その日の夜、寝る準備をしてソフィの部屋に入ると、寝台に腰かけて髪の手入れをしていたソフィが驚いたようにわたしの方を見た。
「あ、れ。テレサ、どうしたの」
「何がです」
「だって、禁止って」
「そうですよ」
禁止したからと言って、一緒に寝ないとは言っていない。
たぶん、もう一人で寝ても情緒がおかしくなるようなことはないと思うけど、好んで一人で寝ようとは思わない。
わたしは灯りを落として、ソフィを壁際に押しやって寝台に横になる。
一緒に横になったソフィの腰の後ろに手を回して、滑らかな曲線を撫でる。薄い夜着ごしでも手触りがよくて、すごく好き。
「あの、お誘いと思っていいでしょうか」
「はい? 駄目だって言ったでしょう」
「えぇ…ひどくありませんか」
なんで、姫さまの頃の口調。
ソフィの胸元に顔を埋める。わたしよりも少しあるので、柔らかくて気持ちいい。
「ソフィはわたしが駄目って言ったら、何年でも待てるんですよね」
「そうだけど…我慢できるのと、何も思わないのは違うのよ」
「当たり前じゃないですか。何も思わなくなったら別れます」
ここ数日の寝不足も相まって、ソフィの体が温かくて、心地よくてすぐに眠気がやってきた。
何だか愚痴を言っているようだけど、ぼんやりした頭で考えることを放棄して答える。
「え、嘘よね? 別れて新しい人、見つけるの」
「はぁ? ソフィに何とも思われなくなったら生きている意味ないので。次の日には魔王になっているんじゃないですか」
「そう、なの」
「そうなるつもりがあるんですか」
「ないけど。別れるって言葉だけで悲しくなるから、できれば使わないで」
「ソフィのお願いなら、聞きます」
もうほとんど意識は溶けていて、夢現でソフィと話す。
むしろソフィの声が心地よくて、余計に眠気を誘う。
「いま、すごくしたいから、駄目なら私、テレサの部屋で寝ていい?」
「寂しいから無理だって言ったの、ソフィじゃないですか。わたしも無理なので、駄目です」
一瞬で矛盾した気がするけど、何も考えずに思ったことをただ口から垂れ流す。
ソフィにだけはそれができる。
わたしが甘えられるただ一人のひと。
「テレサが…」
「…はい」
「意地悪に戻っちゃった」
「…意地悪なわたしは嫌いですか」
優しい手つきで髪と頭を撫でられている。
我慢できないとか言っている割には、ただただ慈しみしか感じられない手つき。
ソフィは未練がましいことを言っているけど、わたしが駄目と言ってそれを無視することは絶対にない。

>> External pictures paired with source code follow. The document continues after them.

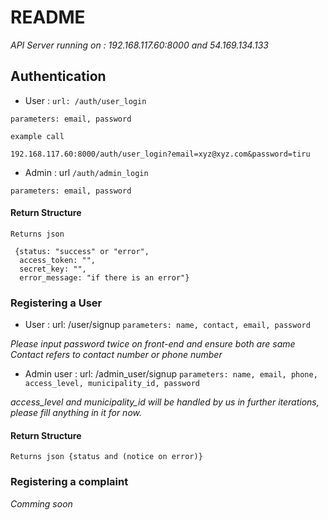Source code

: # README

*API Server running on : 192.168.117.60:8000 and 54.169.134.133*

## Authentication

* User : `url: /auth/user_login`
```
parameters: email, password

```

```
example call

192.168.117.60:8000/auth/user_login?email=xyz@xyz.com&password=tiru

```
* Admin : url  `/auth/admin_login`

```
parameters: email, password

```

#### Return Structure

```
Returns json 

 {status: "success" or "error", 
  access_token: "", 
  secret_key: "",
  error_message: "if there is an error"}

```

### Registering a User

* User : url: /user/signup
`parameters: name, contact, email, password`

*Please input password twice on front-end and ensure both are same*
<br>*Contact refers to contact number or phone number*

* Admin user : url: /admin_user/signup
`parameters: name, email, phone, access_level, municipality_id, password`

*access_level and municipality_id will be handled by us in further iterations, please fill anything in it for now.*

#### Return Structure

```Returns json {status and (notice on error)}```

### Registering a complaint

*Comming soon*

やり過ぎないでと言う約束を破ると言っても、わたしが本気で嫌がったことなんてないし、最中に自分が何を口走っているか分かったものではない。
「意地悪な貴女も好きだけど、愛らしい期間が短すぎない? 百年くらいあのままで良かったのよ」
「…百年は…長すぎです」
駄目だ。眠くて意識が保てない。
そうだ。言わなければいけないことを、今日のごたごたで忘れていた。
「…明日、ミナの家に行って、そのまま泊まりますので…」
「…は?」
意識の遠くから聞こえるソフィの声を子守唄に、わたしは眠りに落ちた。